Da «ripudiati» a osannati La rivincita dei professori
«Non vogliamo un governo di professoroni», diceva Luigi Di Maio nell’ottobre di tre anni fa. E visto che il concetto forse non era chiaro, ecco che sottolineava che «non ci interessano professoroni che teorizzano sui problemi e non li sanno risolvere. Li abbiamo già visti all’opera». Né un governo di professori né tantomeno un governo composto «da aridi burocrati», come precisava lo stesso capo politico dei M5S pochi giorni prima delle ultime elezioni. Sullo stesso tema, Matteo Salvini non è stato da meno. Note le sue antiche intemerate nei confronti del governo Monti, il leader della Lega, più di recente, ha motivato la sua stroncatura ai critici del populismo usando, come esempio, proprio la categoria più avversata. I professori. «Essere populista è un vanto», parole sue, «se significa dire in un minuto quello che certi professoroni dicono in tre o quattro ore».
E così, incredibile ma vero, all’alba di una legislatura iniziata all’insegna del più forte e chiaro dei no rivolti all’accademia prestata al governo o alla burocrazia, ecco che le categorie dei burocrati e dei professori si prendono la più incredibile delle rivincite. Basta osservare a occhio nudo i primi capitoli del romanzo collettivo che coinvolge Di Maio, Salvini, il Pd nella disperata ricerca di un governo. In cui i burocrati — del Quirinale, di Palazzo Madama, di Montecitorio — gestiscono la macchina delle consultazioni. E in cui proprio loro, i professori, stendono i contratti dai quali dovrà venire fuori il programma dell’italia che verrà.
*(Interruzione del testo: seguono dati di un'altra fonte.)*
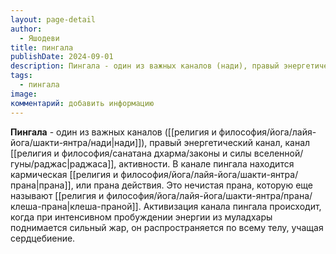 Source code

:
 ```yaml
---
layout: page-detail
author:
  - Яшодеви
title: пингала
publishDate: 2024-09-01
description: Пингала - один из важных каналов (нади), правый энергетический канал, канал раджаса, активности. В канале пингала находится кармическая прана, или прана действия.
tags:
  - пингала
image: 
комментарий: добавить информацию
---
```

**Пингала** - один из важных каналов ([[религия и философия/йога/лайя-йога/шакти-янтра/нади|нади]]), правый энергетический канал, канал [[религия и философия/санатана дхарма/законы и силы вселенной/гуны/раджас|раджаса]], активности. В канале пингала находится кармическая [[религия и философия/йога/лайя-йога/шакти-янтра/прана|прана]], или прана действия. Это нечистая прана, которую еще называют [[религия и философия/йога/лайя-йога/шакти-янтра/прана/клеша-прана|клеша-праной]]. Активизация канала пингала происходит, когда при интенсивном пробуждении энергии из муладхары поднимается сильный жар, он распространяется по всему телу, учащая сердцебиение.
Perché non c’è soltanto l’ormai celeberrimo professor Giacinto della Cananea dietro il lavoro dei contratti commissionati da Di Maio. L’accademico, come lui stesso ha precisato, si è avvalso della collaborazione — testualmente — di «esperti indipendenti e di provata professionalità». Segue elenco: Elena Granaglia e Fabio Giulio Grandis di Roma Tre, Leonardo Morlino della Luiss, Gustavo Piga di Tor Vergata, Andrea Riggio dell’università di Cassino e anche «della dottoressa Angela Ferrari Zumbini per lo studio dell’accordo di coalizione recentemente stipulato in Germania». Professori, professori ovunque. «I programmi cambiano e i contratti vengono redatti da professori su input di chi considerava il governo dei professori un male assoluto», annota Carlo Calenda.
Il «professore prestato alla politica» per antonomasia degli ultimi anni, Mario Monti, sorride. «Ho notato anche io questo ritorno degli accademici», scandisce divertito. E le vecchie accuse che soprattutto M5S e Lega gli hanno rivolto per anni, nel merito e anche nel metodo? L’ex premier non porta rancore, anzi. «Devo dire che il rinnovamento dell’establishment proposto soprattutto dal M5S è un’operazione salutare. Questo vale per l’italia, ovviamente. Sul fronte europeo ci vorrebbe molta più cautela. Posso aggiungere una cosa?». Prego. «Tutti hanno sempre parlato di me come di un tecnico. In realtà, da commissario europeo ho ricoperto un ruolo politico. E poi, mi scusi, che cos’era, se non politica, l’aver riunito in un’unica maggioranza nel 2011 forze politiche che prima non si parlavano se non per insultarsi?».